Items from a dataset
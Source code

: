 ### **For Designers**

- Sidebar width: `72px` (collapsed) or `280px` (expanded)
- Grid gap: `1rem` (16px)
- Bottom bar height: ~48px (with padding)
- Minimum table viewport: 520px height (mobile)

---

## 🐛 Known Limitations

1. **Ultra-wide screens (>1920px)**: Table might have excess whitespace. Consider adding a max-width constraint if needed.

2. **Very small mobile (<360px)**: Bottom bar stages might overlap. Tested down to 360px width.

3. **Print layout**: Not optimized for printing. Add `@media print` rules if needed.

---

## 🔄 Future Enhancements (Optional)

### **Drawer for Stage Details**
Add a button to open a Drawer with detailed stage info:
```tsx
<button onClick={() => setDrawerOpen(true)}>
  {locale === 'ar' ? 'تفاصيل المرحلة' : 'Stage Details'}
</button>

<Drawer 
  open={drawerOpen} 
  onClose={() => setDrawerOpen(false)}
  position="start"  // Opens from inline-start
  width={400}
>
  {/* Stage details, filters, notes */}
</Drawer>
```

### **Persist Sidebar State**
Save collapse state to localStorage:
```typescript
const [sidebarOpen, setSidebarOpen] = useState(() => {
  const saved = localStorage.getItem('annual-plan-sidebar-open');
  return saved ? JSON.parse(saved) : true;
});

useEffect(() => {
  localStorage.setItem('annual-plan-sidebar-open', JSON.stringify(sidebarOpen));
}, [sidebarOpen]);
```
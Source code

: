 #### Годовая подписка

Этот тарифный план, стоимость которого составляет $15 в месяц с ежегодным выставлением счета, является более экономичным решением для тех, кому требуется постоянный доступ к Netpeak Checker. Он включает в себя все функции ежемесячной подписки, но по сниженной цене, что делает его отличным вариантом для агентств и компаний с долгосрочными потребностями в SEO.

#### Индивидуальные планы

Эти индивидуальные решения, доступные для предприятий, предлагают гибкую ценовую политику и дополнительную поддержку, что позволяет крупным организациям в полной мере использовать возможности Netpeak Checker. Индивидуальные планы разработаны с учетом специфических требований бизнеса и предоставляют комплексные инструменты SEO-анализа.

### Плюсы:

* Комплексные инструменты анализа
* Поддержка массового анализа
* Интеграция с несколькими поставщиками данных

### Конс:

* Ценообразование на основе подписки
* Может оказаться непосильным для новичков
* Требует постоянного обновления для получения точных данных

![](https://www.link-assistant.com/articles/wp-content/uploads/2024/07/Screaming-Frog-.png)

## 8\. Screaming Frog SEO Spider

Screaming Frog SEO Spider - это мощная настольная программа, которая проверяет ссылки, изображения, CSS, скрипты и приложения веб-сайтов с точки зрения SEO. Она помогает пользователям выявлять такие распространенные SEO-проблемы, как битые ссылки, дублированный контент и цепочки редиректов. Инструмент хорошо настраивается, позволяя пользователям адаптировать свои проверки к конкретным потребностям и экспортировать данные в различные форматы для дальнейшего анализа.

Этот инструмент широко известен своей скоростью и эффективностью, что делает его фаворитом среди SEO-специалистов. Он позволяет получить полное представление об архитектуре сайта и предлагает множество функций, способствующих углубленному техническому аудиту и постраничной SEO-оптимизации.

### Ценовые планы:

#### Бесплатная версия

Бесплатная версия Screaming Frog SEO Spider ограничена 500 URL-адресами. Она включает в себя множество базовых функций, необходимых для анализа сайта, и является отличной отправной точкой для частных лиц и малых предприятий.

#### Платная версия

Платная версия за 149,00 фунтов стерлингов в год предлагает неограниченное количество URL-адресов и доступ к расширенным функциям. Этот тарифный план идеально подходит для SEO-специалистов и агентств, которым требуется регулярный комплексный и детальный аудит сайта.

WHAT YOU SHOULD DO:
Copy the lines of the data above exactly as written, beginning with the line containing "### **Persist Sidebar State**" and ending with the line containing "#### Годовая подписка", and leave out all other lines.

SOLVED EXERCISE:
### **Persist Sidebar State**
Save collapse state to localStorage:
```typescript
const [sidebarOpen, setSidebarOpen] = useState(() => {
  const saved = localStorage.getItem('annual-plan-sidebar-open');
  return saved ? JSON.parse(saved) : true;
});

useEffect(() => {
  localStorage.setItem('annual-plan-sidebar-open', JSON.stringify(sidebarOpen));
}, [sidebarOpen]);
```
Source code

: #### Годовая подписка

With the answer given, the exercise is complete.